Depending on E coli concentration, CloNet achieved a sensitivity of 87.7% to 98.4%, specificity of 98.4% to 96.5%, positive-predictive value of 93.8% to 97.5%, and negative-predictive value of 91.8% to 99.6%.
Guiding empiric therapy
The researchers assessed how well CloNet could guide empiric antibiotic therapy in 220 patients with urinary tract infections (UTIs) who had E coli in their urine samples. They matched resistance profiles to the most effective antibiotic treatment.

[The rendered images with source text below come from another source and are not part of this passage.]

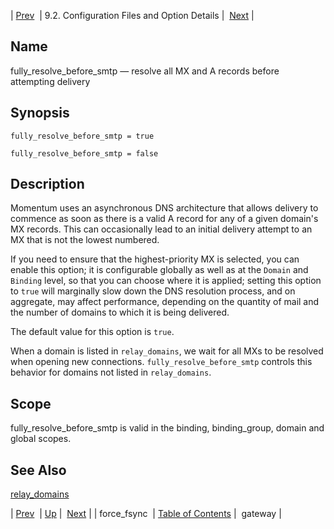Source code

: | [Prev](conf.ref.force_fsync)  | 9.2. Configuration Files and Option Details |  [Next](conf.ref.gateway.php) |

<a name="conf.ref.fully_resolve_before_smtp"></a>
## Name

fully_resolve_before_smtp — resolve all MX and A records before attempting delivery

## Synopsis

`fully_resolve_before_smtp = true`

`fully_resolve_before_smtp = false`

<a name="idp9630080"></a>
## Description

Momentum uses an asynchronous DNS architecture that allows delivery to commence as soon as there is a valid A record for any of a given domain's MX records. This can occasionally lead to an initial delivery attempt to an MX that is not the lowest numbered.

If you need to ensure that the highest-priority MX is selected, you can enable this option; it is configurable globally as well as at the `Domain` and `Binding` level, so that you can choose where it is applied; setting this option to `true` will marginally slow down the DNS resolution process, and on aggregate, may affect performance, depending on the quantity of mail and the number of domains to which it is being delivered.

The default value for this option is `true`.

When a domain is listed in `relay_domains`, we wait for all MXs to be resolved when opening new connections. `fully_resolve_before_smtp` controls this behavior for domains not listed in `relay_domains`.

<a name="idp9636912"></a>
## Scope

fully_resolve_before_smtp is valid in the binding, binding_group, domain and global scopes.

<a name="idp9638608"></a>
## See Also

[relay_domains](conf.ref.relay_domains "relay_domains")

| [Prev](conf.ref.force_fsync)  | [Up](conf.ref.files.php) |  [Next](conf.ref.gateway.php) |
| force_fsync  | [Table of Contents](index) |  gateway |
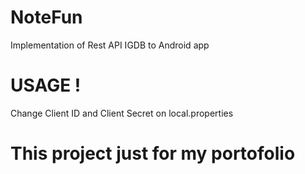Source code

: # NoteFun
Implementation of Rest API IGDB to Android app
# USAGE !
Change Client ID and Client Secret on local.properties
# This project just for my portofolio
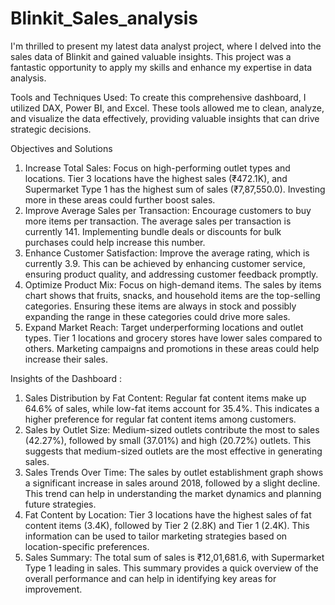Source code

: # Blinkit_Sales_analysis
I'm thrilled to present my latest data analyst project, where I delved into the sales data of Blinkit and gained valuable insights. This project was a fantastic opportunity to apply my skills and enhance my expertise in data analysis.

Tools and Techniques Used:
To create this comprehensive dashboard, I utilized DAX, Power BI, and Excel. These tools allowed me to clean, analyze, and visualize the data effectively, providing valuable insights that can drive strategic decisions.

Objectives and Solutions
1. Increase Total Sales:
Focus on high-performing outlet types and locations. Tier 3 locations have the highest sales (₹472.1K), and Supermarket Type 1 has the highest sum of sales (₹7,87,550.0). Investing more in these areas could further boost sales.
2. Improve Average Sales per Transaction:
Encourage customers to buy more items per transaction. The average sales per transaction is currently 141. Implementing bundle deals or discounts for bulk purchases could help increase this number.
3. Enhance Customer Satisfaction:
Improve the average rating, which is currently 3.9. This can be achieved by enhancing customer service, ensuring product quality, and addressing customer feedback promptly.
4. Optimize Product Mix:
Focus on high-demand items. The sales by items chart shows that fruits, snacks, and household items are the top-selling categories. Ensuring these items are always in stock and possibly expanding the range in these categories could drive more sales.
5. Expand Market Reach:
Target underperforming locations and outlet types. Tier 1 locations and grocery stores have lower sales compared to others. Marketing campaigns and promotions in these areas could help increase their sales.

Insights of the Dashboard :
1. Sales Distribution by Fat Content: Regular fat content items make up 64.6% of sales, while low-fat items account for 35.4%. This indicates a higher preference for regular fat content items among customers.
2. Sales by Outlet Size: Medium-sized outlets contribute the most to sales (42.27%), followed by small (37.01%) and high (20.72%) outlets. This suggests that medium-sized outlets are the most effective in generating sales.
3. Sales Trends Over Time: The sales by outlet establishment graph shows a significant increase in sales around 2018, followed by a slight decline. This trend can help in understanding the market dynamics and planning future strategies.
4. Fat Content by Location: Tier 3 locations have the highest sales of fat content items (3.4K), followed by Tier 2 (2.8K) and Tier 1 (2.4K). This information can be used to tailor marketing strategies based on location-specific preferences.
5. Sales Summary: The total sum of sales is ₹12,01,681.6, with Supermarket Type 1 leading in sales. This summary provides a quick overview of the overall performance and can help in identifying key areas for improvement.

In looking at what antibiotics the test would allow for any given clonotype, the researchers discovered an antibiotic-pathogen mismatch of only 4.6% for fluoroquinolones, 7.9% for trimethoprim-sulfamethoxazole, 4.3% for cefazolin, and 0.3% for nitrofurantoin.
By comparing treatment options based on CloNet results with the current standard treatment for UTIs, they reported that using the test could reduce the relative likelihood of antibiotic-pathogen mismatch by almost 67%.
"Precision technology is a critical tool for preventing the overuse of broad-spectrum antibiotics by encouraging the use of first-line antibiotics, as recommended by current guidelines," Evgeni Sokurenko, MD, PhD, co-founder of ID Genomics and professor of microbiology at the University of Washington, said in an ID Genomics news release.
"The results in this article show how ID Genomics' system may improve patient outcomes. We are looking forward to applying the technique to a broad range of infectious diseases."
"Results from this study provide proof-of-concept that a clonal diagnostic approach to bacterial identification can be more accurate than empiric therapy decisions alone, and faster than traditional culture approaches," said Thomas Fritsche, MD, PhD, who was not involved in the study. He is a clinical microbiologist and medical director of laboratory medicine at the Marshfield Clinic in Wisconsin.
The authors summarize the technology thus: "The clonal diagnostics approach merges epidemiologic surveillance, antimicrobial stewardship, and molecular diagnostics to bring evidence-based medicine directly to the point of care."